Problem statement –
From the entries below, please output exactly the lines starting at the one containing "# Keycloak fejlesztés" and ending at the one containing "## Ismertető", both included.
──────── Material provided
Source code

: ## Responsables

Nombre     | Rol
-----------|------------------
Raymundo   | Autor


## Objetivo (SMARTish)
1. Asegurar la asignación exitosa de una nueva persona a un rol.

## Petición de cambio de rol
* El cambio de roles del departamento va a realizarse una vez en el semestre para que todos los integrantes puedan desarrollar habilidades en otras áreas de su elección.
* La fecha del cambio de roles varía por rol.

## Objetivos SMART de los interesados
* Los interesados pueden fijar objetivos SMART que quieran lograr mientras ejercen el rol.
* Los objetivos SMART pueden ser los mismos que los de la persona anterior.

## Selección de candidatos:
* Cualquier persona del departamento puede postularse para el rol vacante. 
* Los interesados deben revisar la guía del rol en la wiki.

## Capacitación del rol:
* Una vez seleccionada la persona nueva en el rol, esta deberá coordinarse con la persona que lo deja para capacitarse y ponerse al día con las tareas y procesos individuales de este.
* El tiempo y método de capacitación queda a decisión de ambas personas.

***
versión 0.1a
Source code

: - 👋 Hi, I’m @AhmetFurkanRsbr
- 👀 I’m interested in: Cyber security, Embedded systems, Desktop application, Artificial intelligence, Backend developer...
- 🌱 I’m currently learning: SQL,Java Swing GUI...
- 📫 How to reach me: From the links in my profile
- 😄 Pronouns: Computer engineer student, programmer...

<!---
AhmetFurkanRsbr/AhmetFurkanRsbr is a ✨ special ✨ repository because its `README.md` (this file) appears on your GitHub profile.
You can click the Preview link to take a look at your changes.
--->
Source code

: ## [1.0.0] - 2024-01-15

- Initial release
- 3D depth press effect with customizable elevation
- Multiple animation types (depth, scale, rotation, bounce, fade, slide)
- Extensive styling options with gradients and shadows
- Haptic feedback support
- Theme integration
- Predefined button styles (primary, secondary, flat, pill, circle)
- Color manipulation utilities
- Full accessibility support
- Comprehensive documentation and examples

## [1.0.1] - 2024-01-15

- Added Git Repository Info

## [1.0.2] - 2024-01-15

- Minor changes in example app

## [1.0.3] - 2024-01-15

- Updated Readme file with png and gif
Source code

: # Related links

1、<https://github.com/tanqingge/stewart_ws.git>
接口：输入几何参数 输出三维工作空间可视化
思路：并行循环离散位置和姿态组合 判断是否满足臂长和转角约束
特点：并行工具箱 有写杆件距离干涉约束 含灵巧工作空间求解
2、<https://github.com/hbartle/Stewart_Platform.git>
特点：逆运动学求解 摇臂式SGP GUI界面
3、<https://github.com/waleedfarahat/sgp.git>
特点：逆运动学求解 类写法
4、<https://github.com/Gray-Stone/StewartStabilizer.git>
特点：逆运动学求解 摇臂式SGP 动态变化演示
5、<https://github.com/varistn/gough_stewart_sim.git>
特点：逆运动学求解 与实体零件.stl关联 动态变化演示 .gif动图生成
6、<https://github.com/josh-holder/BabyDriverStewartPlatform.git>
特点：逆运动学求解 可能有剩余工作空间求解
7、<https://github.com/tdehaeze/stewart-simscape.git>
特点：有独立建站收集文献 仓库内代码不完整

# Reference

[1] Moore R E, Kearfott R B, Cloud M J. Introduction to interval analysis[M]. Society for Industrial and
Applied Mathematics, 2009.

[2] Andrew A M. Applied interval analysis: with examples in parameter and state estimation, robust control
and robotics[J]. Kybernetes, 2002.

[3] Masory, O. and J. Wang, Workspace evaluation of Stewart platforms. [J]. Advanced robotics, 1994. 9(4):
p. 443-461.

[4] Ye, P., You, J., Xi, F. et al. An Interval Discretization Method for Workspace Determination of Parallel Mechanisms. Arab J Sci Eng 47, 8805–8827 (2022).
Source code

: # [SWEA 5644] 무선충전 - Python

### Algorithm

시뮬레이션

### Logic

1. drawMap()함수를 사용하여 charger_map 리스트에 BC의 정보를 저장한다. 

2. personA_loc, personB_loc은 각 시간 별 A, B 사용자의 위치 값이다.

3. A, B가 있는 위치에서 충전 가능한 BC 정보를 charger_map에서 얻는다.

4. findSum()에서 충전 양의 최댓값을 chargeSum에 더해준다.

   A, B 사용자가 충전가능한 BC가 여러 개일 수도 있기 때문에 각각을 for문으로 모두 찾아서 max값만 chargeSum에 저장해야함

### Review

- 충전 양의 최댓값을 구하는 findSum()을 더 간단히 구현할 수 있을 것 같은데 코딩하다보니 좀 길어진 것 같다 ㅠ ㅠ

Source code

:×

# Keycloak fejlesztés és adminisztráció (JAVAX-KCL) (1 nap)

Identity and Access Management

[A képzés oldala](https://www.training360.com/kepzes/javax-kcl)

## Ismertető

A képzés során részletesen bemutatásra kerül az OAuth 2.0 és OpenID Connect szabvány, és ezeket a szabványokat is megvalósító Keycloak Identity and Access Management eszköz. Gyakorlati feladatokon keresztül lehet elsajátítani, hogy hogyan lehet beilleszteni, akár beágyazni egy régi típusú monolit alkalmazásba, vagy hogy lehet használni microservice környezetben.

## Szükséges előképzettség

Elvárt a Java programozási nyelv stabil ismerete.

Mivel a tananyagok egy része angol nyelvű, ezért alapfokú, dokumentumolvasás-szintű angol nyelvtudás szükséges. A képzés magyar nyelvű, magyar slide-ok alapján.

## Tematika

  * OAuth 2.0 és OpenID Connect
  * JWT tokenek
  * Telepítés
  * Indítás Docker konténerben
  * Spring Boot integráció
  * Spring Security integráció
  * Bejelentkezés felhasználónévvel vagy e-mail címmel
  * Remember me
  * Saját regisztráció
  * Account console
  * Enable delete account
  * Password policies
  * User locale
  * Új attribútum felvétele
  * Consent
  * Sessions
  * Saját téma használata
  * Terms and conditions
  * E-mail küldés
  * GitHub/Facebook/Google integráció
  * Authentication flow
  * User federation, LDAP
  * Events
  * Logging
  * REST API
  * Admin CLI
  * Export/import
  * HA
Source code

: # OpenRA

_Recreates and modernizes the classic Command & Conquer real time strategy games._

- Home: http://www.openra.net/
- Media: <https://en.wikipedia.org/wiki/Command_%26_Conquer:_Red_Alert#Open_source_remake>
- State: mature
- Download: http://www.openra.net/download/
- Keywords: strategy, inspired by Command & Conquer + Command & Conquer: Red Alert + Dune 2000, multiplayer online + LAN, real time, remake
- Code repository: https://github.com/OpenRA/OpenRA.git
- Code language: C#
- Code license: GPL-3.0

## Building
────────────────
Response for this exercise –
# Keycloak fejlesztés és adminisztráció (JAVAX-KCL) (1 nap)

Identity and Access Management

[A képzés oldala](https://www.training360.com/kepzes/javax-kcl)

## Ismertető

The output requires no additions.